The training code automatically uses GPU if CUDA is available through PyTorch.

## Data

The pretrained models are trained and evaluated using Universal Dependencies treebanks.

Universal Dependencies data is not required to be stored inside this repository. Users who want to retrain models can download the required `.conllu` files separately and provide their paths with the `--train`, `--dev`, and `--test` arguments.

https://lindat.mff.cuni.cz/repository/items/9142eb95-44f7-442a-923f-0b39da4264fc

## Training and evaluation setting

The main Early Slavic experiments are based on Universal Dependencies treebanks. The model is evaluated under both gold-tokenization and raw-tokenization settings.

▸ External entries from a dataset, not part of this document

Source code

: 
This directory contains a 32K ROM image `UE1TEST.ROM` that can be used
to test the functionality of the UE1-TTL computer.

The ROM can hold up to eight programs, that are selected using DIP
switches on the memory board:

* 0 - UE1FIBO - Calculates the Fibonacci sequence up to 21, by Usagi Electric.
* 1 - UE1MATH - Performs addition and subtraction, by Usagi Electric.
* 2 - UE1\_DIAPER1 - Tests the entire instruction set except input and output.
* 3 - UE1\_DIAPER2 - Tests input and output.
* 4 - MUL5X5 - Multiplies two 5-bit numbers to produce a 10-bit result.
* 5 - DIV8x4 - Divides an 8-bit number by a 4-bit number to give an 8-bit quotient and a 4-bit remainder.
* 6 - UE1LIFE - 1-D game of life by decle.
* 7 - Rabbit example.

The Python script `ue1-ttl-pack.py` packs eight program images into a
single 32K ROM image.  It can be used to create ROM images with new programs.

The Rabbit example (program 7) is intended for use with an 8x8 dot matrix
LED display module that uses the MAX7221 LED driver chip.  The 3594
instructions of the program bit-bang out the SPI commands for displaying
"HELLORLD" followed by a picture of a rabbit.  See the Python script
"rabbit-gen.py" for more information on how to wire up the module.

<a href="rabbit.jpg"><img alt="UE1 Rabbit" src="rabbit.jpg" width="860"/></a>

In addition to Early Slavic, the approach has been evaluated on a broader Universal Dependencies setup covering:

- **64 languages**
- **115 Universal Dependencies treebanks**
- historical and contemporary language datasets

These multilingual experiments are intended to assess portability beyond the main Early Slavic setting.

## Evaluated languages


- Afrikaans
- Ancient Greek
- Ancient Hebrew
- Arabic
- Armenian
- Basque
- Belarusian
- Bulgarian
- Catalan
- Chinese
- Classical Chinese
- Coptic
- Croatian
- Czech
- Danish
- Dutch
- English
- Estonian
- Finnish
- French
- Galician
- German
- Gothic
- Greek
- Hebrew
- Hindi
- Hungarian
- Icelandic
- Indonesian
- Irish
- Italian
- Japanese
- Korean
- Latin
- Latvian
- Lithuanian
- Maghrebi Arabic
- Marathi
- Naija
- Norwegian
- Old Church Slavonic
- Old East Slavic
- Persian
- Polish
- Pomak
- Portuguese
- Romanian
- Russian
- Scottish Gaelic
- Serbian
- Slovak
- Slovenian
- Spanish
- Swedish
- Tamil
- Turkish
- Turkish German
- Ukrainian
- Urdu
- Uyghur
- Vietnamese
- Welsh
- Western Armenian
- Wolof


## Evaluation settings

### Gold-tokenization setting

Official UD tokenization and sentence boundaries are preserved. The model predicts lemmas for already-tokenized input.

**Metric:** accuracy

### Raw-tokenization setting

Raw input is first tokenized using an external tokenizer, and `OldSlavicLemma` is then used for lemma prediction.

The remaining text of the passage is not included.